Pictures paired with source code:
=====
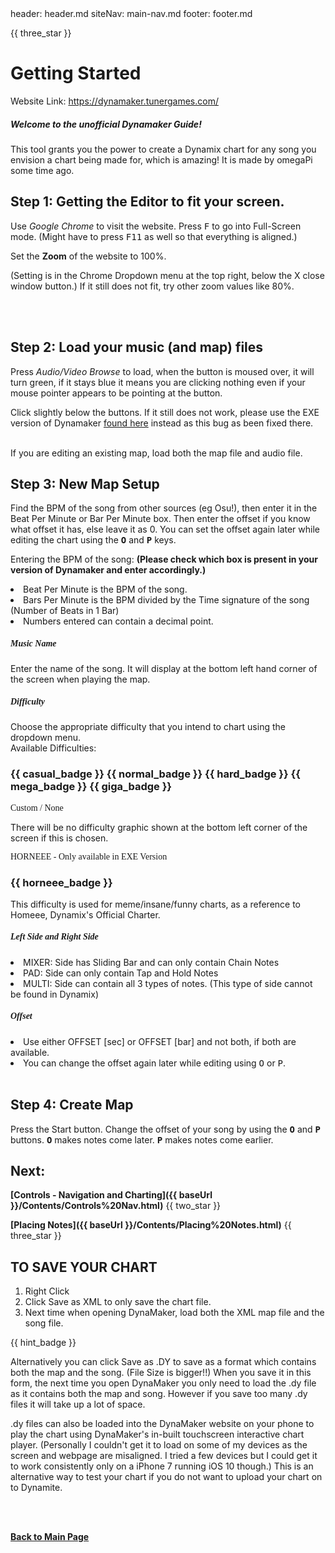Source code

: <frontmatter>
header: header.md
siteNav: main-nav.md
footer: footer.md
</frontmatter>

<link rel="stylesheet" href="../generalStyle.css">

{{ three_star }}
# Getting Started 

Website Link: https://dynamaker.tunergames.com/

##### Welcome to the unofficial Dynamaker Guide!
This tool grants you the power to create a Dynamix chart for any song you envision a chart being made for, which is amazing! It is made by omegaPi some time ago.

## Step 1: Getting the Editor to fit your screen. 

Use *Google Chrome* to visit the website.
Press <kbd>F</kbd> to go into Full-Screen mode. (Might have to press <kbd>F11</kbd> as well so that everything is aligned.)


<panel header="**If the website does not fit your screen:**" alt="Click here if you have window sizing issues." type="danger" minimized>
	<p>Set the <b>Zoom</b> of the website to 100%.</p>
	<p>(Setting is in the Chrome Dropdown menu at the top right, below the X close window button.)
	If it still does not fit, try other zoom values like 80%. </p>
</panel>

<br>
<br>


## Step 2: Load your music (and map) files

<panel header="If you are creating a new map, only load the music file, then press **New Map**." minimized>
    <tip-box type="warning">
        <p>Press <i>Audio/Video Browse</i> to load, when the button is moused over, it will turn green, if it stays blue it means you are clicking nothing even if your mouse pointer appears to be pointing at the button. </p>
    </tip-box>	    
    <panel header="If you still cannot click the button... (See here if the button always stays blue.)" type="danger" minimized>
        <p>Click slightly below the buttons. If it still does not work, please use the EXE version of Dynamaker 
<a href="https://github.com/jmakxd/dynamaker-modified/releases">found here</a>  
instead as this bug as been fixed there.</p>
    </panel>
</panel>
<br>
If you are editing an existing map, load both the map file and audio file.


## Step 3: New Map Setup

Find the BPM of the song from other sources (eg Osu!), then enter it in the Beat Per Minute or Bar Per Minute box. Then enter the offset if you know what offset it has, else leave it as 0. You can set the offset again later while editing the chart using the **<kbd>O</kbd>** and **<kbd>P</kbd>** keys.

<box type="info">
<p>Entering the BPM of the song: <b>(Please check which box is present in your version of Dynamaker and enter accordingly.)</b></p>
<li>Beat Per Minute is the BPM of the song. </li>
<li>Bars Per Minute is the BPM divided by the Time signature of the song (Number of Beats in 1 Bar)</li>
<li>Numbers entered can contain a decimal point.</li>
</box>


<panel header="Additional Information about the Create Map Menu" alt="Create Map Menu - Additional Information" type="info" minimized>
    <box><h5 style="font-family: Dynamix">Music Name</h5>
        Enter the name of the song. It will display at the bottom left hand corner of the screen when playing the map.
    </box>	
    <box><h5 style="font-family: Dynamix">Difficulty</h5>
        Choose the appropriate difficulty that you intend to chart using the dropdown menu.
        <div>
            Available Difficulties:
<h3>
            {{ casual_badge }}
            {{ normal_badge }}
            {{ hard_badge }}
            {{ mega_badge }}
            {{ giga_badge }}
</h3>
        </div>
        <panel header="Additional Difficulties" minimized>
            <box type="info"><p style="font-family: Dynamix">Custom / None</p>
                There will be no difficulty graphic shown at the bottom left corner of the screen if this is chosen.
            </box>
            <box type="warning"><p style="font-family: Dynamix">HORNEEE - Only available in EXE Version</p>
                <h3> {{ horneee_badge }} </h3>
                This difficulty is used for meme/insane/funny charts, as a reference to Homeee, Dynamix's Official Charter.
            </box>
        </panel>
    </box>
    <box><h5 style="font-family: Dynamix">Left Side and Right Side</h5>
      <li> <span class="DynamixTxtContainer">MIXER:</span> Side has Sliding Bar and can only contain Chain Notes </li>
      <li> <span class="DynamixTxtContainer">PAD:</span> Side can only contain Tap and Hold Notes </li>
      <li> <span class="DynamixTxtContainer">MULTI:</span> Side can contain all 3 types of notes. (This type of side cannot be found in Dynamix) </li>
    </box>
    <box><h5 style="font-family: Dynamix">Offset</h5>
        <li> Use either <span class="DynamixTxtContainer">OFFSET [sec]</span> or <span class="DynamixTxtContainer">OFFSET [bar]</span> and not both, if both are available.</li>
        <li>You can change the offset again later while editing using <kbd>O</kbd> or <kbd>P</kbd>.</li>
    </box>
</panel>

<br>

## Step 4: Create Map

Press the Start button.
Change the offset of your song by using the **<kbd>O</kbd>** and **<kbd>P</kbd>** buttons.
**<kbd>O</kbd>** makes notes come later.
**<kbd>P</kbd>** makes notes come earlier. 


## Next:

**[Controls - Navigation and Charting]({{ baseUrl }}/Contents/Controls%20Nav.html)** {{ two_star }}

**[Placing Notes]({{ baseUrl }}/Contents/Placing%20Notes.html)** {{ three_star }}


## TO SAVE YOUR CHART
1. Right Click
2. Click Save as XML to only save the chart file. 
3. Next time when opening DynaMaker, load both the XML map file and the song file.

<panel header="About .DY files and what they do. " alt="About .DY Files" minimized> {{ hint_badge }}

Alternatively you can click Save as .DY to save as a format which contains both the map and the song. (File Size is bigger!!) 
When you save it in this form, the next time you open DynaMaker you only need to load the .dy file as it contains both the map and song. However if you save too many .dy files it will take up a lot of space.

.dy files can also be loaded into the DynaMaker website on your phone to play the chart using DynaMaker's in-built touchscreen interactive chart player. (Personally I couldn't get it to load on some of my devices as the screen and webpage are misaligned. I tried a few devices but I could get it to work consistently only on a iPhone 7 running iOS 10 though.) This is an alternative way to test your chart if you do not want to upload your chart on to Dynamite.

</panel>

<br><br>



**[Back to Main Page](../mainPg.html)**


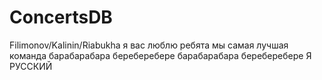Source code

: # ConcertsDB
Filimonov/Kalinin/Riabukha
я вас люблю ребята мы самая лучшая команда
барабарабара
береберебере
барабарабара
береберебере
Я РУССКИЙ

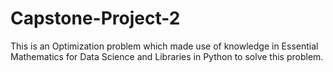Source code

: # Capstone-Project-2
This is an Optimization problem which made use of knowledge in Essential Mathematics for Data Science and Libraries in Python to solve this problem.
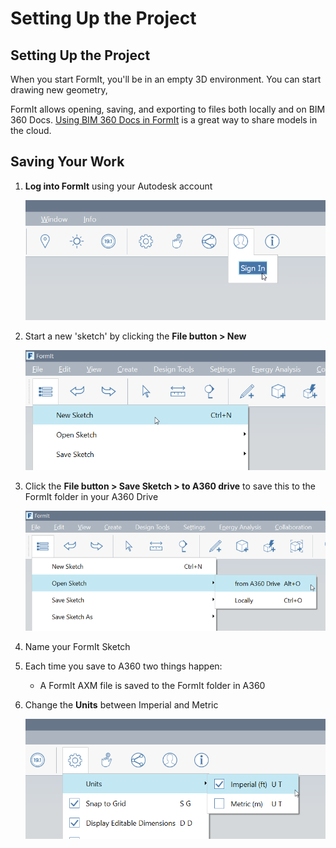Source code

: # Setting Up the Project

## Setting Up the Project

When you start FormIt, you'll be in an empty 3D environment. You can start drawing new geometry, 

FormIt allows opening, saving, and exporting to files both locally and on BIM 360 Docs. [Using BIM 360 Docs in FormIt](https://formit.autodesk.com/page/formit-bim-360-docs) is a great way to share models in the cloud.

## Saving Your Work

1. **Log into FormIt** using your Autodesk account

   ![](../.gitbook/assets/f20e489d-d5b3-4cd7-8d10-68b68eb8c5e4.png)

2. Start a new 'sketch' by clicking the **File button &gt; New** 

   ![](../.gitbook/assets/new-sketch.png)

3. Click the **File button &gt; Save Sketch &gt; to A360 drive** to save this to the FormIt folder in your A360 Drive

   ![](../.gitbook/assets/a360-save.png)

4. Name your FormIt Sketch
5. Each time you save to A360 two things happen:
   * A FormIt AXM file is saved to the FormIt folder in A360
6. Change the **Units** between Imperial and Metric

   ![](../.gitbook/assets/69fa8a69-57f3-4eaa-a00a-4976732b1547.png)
=====
**TASK REQUIREMENTS**
Search the entries above for "found". Show every line that has it.

**RESPONSE TO THIS TASK**
<a href="https://github.com/jmakxd/dynamaker-modified/releases">found here</a>  
      <li> <span class="DynamixTxtContainer">MULTI:</span> Side can contain all 3 types of notes. (This type of side cannot be found in Dynamix) </li>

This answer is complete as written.